On 27/11/2023 17:23, David Brown wrote:
On 27/11/2023 16:16, Ed Robbins via Gcc-help wrote:
Hello,
I am using gcc-arm-none-eabi with a cortex M7 device, with caches
(data/instruction) enabled. Nested function calls result in a usage fault
because there is no clear cache call for this platform.
I am not sure I understand you here. Are you talking about trying to
use gcc nested function extensions, implemented by trampolines (small
function stubs on the stack)? If so, then the simple answer is - don't
do that. It's a /really/ bad idea. As far as I understand it, these
are a left-over from the way nested functions were originally
implemented in other gcc languages (Pascal, Ada, Modula-2), which now
handle things differently and far more efficiently. Trampolines were a
convenient way to implement nested functions some 30 years ago, before
caches were the norm, before anyone thought about security, before
processors had prefetching, and before people realised what an
appallingly bad idea self-modifying code is.
If you want to use nested functions, use a language that supports nested
functions, such as Ada, or use C++ with lambdas (which are a bit like
nested functions only much better).
Is there a way to provide the required functions without rebuilding
gcc? I
have been looking at the source and, as far as I can tell, there is not.
I can think of at least four ways :
1. The SDK for your microcontroller, provided by the manufacturer, will
have headers with cache clear functions.
2. The ARM CMSIS headers - also available from your manufacturer - has
intrinsic functions, including cache clear functions.

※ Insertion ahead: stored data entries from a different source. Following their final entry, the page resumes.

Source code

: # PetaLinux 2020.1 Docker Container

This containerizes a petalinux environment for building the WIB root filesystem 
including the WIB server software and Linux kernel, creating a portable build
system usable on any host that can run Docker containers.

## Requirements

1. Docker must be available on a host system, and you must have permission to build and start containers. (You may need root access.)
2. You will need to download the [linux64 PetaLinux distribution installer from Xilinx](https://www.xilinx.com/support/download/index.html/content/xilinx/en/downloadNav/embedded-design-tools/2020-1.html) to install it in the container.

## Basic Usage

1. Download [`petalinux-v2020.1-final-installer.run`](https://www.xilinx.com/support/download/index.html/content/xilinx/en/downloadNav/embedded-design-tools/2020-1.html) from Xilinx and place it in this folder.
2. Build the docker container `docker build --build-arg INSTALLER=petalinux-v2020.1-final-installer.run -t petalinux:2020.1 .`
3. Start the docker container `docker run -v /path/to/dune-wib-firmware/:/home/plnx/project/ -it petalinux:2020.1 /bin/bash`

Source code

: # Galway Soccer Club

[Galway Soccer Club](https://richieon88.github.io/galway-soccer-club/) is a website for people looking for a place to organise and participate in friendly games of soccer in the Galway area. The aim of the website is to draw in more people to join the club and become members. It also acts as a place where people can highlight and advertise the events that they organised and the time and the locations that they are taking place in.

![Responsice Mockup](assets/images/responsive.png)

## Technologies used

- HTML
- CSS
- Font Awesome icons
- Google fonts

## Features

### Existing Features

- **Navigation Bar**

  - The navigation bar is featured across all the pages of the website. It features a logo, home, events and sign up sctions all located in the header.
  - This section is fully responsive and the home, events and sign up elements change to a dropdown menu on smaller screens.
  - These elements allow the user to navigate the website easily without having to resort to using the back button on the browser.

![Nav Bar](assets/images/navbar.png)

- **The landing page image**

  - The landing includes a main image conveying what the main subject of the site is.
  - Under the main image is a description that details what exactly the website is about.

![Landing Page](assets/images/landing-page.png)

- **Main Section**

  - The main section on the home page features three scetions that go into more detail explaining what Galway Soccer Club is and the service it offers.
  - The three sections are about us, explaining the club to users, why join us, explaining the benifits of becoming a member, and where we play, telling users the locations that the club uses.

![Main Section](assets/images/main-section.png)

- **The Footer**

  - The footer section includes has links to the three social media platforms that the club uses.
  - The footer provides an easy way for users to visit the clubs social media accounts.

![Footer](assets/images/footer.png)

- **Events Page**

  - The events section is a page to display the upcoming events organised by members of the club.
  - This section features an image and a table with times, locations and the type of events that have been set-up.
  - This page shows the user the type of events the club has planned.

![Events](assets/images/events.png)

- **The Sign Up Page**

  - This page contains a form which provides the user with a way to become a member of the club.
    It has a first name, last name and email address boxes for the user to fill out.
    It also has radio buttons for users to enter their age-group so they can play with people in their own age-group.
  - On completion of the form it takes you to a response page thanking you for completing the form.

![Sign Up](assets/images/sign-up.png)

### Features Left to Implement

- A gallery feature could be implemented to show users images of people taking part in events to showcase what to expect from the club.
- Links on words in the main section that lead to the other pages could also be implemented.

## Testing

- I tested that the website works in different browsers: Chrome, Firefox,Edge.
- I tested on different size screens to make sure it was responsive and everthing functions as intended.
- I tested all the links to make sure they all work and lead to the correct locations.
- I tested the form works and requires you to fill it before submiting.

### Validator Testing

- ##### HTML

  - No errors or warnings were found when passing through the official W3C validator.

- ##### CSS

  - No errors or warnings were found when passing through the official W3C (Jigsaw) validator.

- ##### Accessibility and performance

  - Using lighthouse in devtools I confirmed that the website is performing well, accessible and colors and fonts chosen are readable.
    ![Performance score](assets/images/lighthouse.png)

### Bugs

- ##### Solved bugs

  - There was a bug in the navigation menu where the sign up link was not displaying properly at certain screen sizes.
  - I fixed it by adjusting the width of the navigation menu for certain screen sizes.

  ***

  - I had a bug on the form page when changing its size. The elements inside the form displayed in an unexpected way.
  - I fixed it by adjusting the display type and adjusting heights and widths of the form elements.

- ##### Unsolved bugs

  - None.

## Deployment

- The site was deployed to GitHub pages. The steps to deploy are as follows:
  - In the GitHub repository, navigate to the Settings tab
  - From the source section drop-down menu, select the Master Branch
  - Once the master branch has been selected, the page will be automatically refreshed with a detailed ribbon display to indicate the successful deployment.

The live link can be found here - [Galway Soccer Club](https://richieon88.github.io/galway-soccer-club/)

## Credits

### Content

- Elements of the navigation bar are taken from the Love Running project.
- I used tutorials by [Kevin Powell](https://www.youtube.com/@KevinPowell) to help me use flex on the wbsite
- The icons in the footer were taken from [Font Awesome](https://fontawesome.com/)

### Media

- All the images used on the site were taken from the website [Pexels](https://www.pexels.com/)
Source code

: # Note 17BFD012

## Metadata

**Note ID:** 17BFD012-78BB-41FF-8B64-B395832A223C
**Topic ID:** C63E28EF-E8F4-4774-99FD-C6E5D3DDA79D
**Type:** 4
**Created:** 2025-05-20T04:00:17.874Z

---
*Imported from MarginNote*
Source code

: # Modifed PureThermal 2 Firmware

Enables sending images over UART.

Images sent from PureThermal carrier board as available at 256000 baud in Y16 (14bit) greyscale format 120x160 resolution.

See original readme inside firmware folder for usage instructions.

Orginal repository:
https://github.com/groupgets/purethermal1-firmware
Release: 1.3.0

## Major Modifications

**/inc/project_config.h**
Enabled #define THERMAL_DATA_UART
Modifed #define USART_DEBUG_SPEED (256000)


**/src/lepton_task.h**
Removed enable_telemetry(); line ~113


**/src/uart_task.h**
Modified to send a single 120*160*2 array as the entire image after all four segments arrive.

3. gcc has a generic "__buitin__clear_cache" function :
<https://gcc.gnu.org/onlinedocs/gcc/Other-Builtins.html#index-_005f_005fbuiltin_005f_005f_005fclear_005fcache>
4. gcc supports the "ARM C Language Extensions", which include cache
control intrinsics:
<https://gcc.gnu.org/onlinedocs/gcc/ARM-C-Language-Extensions-_0028ACLE_0029.html>
<https://developer.arm.com/documentation/ihi0053/latest/>
I completely agree with David's comments about nested functions. Don't
do it!
Cleaning the D-caches from user-level on Arm is practically impossible
if there is no "OS" support; flushing the I-cache is equally difficult.
This includes m-profile devices with secure and non-secure code, where
only secure code can execute the cache management operations. The same
is true for some, if not all, a-profile devices as well.
Looking at the compiler sources the __clear_cache builtin is only
implemented for Linux and even there it calls the kernel to do the work.
ACLE does not define a clear cache intrinsic operation (as far as I can
see). It does provide some of the primitives needed for a cache clear,
such as __dmb() and __isb(), but on their own, these are not enough.
CMSIS does appear to provide some primitives (SCB_CleanDCache_by_Addr
and SCB_InvalidateICache_by_Addr), but these will directly invoke the
relevent secure-mode primitives. If you want them in non-secure mode,
you'll need to export a suitable API from your secure code and then
arrange to use that. The compiler knows nothing about CMSIS, so this
isn't much help for trampolines, I'm afraid.
Microcontroller SDK's are almost certain to face similar issues, since
the root issue is the same: you can't do this from non-secure mode.
R.
But there also doesn't look to be a clean way to implement this: It
appears
that this is done on an operating system basis, and when running bare
metal
it is not clear where the code would live.
There is no "clean" way to handle the appropriate cache invalidation,
because there is no clean way to get the addresses you need for
invalidating the instruction cache. (Cleanly invalidating the
instruction cache for other purposes, such as during firmware upgrades,
is no problem.)
There are also at least two approaches to solve it, I guess:
1. Somehow indicate on the command line (via target or a dedicated
option)
to emit the clear cache call for cortex M, and I guess that the function
itself should do nothing if both caches are disabled.
2. Define hooks or provide a command line option so that developers can
provide an implementation for their platform?
Assuming I were to do this the improper way (and just create a build that
works only for my particular target): Where should I define
CLEAR_INSN_CACHE?
I am not sure if there is already a way to do all this that I am just
unaware of?
Seriously - don't use nested functions in C. Even if you get them
working, it would be painfully inefficient. You'd have to flush parts
of the data cache (to make sure the stack data is written out to main
memory), taking time. You'd then have to invalidate the relevant parts
of the instruction cache. (Even calculating what parts of these caches
to clear will take time and effort.) Then everything needs to be read
into the caches again to actually execute the function.
And what's the point? So that you can write :
void foo(...) {
int bar(...) {
...
}
bar();
}
instead of
static int foo_bar(...) {
...
}
void foo(...) {
foo_bar();
}
or
void foo(...) {
auto bar = [](...) {
...
}
bar();
}
?